''Made in China'' Is Big in Los Angeles
Import-driven two-way trade jumps almost 9% in 2002.
LOS ANGELES - China will be the Los Angeles' region's biggest trading partner this year and the outlook for the international trade industry in Southern California is better according to the recently issued "2003 International Trade Trends & Impacts" report.
The total two-way trade through the Los Angeles Customs District last year jumped 8.7% to a total of $232.9 billion, which is slightly higher than the previous peak level of $230 billion recorded in year 2000, the report said, adding that the bulk of the business will be found in imports, with a forecast gain of 10% to $188 billion.
According to the report, the Los Angeles Customs District's biggest import commodity last year was electric machinery with a value of $22.8 billion. A close second was motor vehicles with a value of $21.2 billion.
The District has reclaimed its number one ranking in the US based on trade value, with a total of $214.3 billion last year. The New York District came in second with a total of $209.8 billion.
CEO Barry Sedlik of the World Trade Center Association of Los Angeles-Long Beach (an affiliate of the LAEDC) said, that the increase in trade activity is consistent with the pace of inquiries coming into the Association's research department.
"The big surprise this year is China," he said. "2002 international trade data for Los Angeles shows that China surged into the number one spot in total two-way trade. Figures show China recorded a 22.5 percent gain over year 2001 figures totaling $55 billion. Previously, Number One Japan saw its total trade value with Los Angeles drop 8.1 percent to $41.9 billion."
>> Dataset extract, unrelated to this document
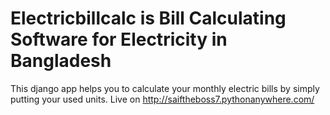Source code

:# Electricbillcalc is Bill Calculating Software for Electricity in Bangladesh
This django app helps you to calculate your monthly electric bills by simply putting your used units. Live on http://saiftheboss7.pythonanywhere.com/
The Los Angeles/Long Beach port complex ranked third in the world on the basis of containers handled in 2002, the report said. Last year the load-center ports handled a total of 10.7 million TEUs (20-foot equivalent units) making the so-called "Twin Ports" the busiest port complex in the country.
Ranked as the world's busiest containerport was Hong Kong with 19.1 million TEUs passing through its terminals last year. Singapore was the second busiest with 16.9 million.
The report found a number of major challenges to the region's international trade potential.
While SARS caused inconvenience for most local industries such as apparel, furniture and small electronics, a continued problem with SARS could cause some changes in business operation, it said.
Other challenges, the report concluded include restoring trust in the West Coast ports following the work stoppage last year that temporarily crippled the region's economy; finding tangible solutions to remediate the impact of cargo security issues on costs and transit times; addressing ongoing environmental problems; improving the status of the region's overtaxed transportation infrastructure; and an "ad hoc," piecemeal approach towards these "key" issues.